### Your task
Exact reproduction of the following data is required.

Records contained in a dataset
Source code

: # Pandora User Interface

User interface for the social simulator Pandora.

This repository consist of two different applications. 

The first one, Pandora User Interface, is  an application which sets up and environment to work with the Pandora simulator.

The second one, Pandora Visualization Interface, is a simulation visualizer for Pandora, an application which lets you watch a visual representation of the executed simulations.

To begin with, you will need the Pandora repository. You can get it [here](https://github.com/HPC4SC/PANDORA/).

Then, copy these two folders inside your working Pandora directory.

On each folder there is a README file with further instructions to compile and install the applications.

### Exercise solution
Source code

: # Pandora User Interface

User interface for the social simulator Pandora.

This repository consist of two different applications. 

The first one, Pandora User Interface, is  an application which sets up and environment to work with the Pandora simulator.

The second one, Pandora Visualization Interface, is a simulation visualizer for Pandora, an application which lets you watch a visual representation of the executed simulations.

To begin with, you will need the Pandora repository. You can get it [here](https://github.com/HPC4SC/PANDORA/).

Then, copy these two folders inside your working Pandora directory.

On each folder there is a README file with further instructions to compile and install the applications.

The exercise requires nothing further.